_EXERCISE REQUIREMENTS:_ Only lines containing the string "uppermost" belong in the answer; copy all of them from the entries.

Dataset entries:
========================
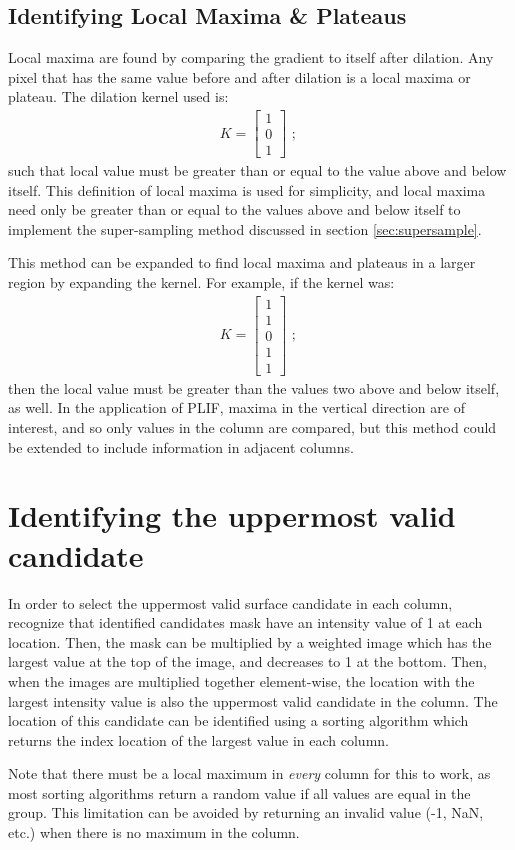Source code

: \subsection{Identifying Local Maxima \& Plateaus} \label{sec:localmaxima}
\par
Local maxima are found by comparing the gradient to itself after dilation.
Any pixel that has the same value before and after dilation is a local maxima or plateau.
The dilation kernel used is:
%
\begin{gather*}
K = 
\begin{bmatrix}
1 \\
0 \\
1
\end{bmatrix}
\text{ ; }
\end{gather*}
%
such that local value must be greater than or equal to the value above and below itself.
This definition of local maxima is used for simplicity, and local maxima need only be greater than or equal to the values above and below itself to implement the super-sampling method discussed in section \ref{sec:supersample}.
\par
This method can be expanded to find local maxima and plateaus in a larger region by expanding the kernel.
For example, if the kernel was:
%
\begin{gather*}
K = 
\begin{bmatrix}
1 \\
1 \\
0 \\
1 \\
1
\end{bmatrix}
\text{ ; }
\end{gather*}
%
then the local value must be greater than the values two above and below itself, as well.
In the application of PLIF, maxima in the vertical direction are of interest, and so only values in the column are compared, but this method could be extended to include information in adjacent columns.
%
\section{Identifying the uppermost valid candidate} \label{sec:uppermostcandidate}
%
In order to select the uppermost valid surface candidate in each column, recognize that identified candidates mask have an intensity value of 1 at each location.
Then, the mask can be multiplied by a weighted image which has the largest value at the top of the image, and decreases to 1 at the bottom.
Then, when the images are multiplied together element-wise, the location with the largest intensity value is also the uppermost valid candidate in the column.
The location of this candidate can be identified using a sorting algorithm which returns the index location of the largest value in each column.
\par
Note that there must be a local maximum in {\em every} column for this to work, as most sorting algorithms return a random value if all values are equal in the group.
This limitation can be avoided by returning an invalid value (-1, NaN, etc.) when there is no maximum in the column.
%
========================
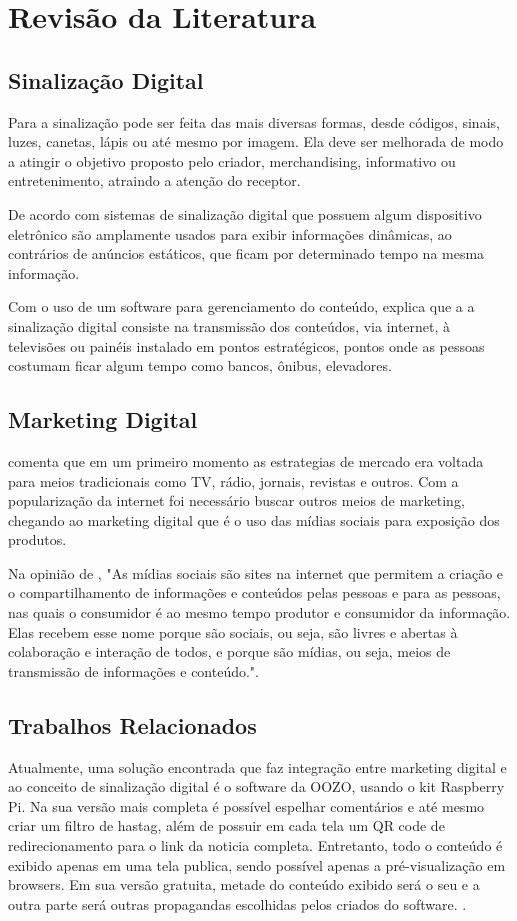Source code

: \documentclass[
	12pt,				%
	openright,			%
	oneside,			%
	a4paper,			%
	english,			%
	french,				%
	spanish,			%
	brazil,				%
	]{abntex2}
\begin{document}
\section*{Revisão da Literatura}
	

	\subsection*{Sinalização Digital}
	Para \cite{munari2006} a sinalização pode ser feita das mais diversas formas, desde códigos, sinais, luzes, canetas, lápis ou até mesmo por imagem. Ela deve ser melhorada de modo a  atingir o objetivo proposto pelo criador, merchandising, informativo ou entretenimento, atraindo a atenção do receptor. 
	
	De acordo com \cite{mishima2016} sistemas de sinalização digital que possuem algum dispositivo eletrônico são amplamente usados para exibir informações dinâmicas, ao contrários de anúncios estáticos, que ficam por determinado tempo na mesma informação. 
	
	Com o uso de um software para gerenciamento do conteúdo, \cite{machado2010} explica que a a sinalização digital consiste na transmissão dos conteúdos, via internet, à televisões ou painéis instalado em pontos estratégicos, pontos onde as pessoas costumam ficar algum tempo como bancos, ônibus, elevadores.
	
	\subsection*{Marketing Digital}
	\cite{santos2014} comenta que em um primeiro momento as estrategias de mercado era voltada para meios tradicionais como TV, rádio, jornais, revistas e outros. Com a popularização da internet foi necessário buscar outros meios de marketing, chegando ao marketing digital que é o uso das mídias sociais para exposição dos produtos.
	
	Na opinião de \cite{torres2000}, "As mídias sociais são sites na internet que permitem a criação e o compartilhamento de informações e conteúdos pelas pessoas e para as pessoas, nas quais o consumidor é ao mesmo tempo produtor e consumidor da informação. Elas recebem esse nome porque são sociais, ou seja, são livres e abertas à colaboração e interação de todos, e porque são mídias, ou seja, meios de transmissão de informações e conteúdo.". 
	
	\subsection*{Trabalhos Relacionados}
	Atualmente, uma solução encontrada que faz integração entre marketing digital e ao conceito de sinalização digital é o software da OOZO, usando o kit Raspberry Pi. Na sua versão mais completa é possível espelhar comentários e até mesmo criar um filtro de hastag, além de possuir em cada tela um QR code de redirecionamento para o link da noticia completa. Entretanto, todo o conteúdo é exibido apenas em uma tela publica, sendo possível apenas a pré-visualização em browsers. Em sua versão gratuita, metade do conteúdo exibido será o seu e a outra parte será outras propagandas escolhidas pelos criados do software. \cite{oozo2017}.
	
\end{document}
========================
_SOLUTION TO THE PROBLEM:_
\section{Identifying the uppermost valid candidate} \label{sec:uppermostcandidate}
In order to select the uppermost valid surface candidate in each column, recognize that identified candidates mask have an intensity value of 1 at each location.
Then, when the images are multiplied together element-wise, the location with the largest intensity value is also the uppermost valid candidate in the column.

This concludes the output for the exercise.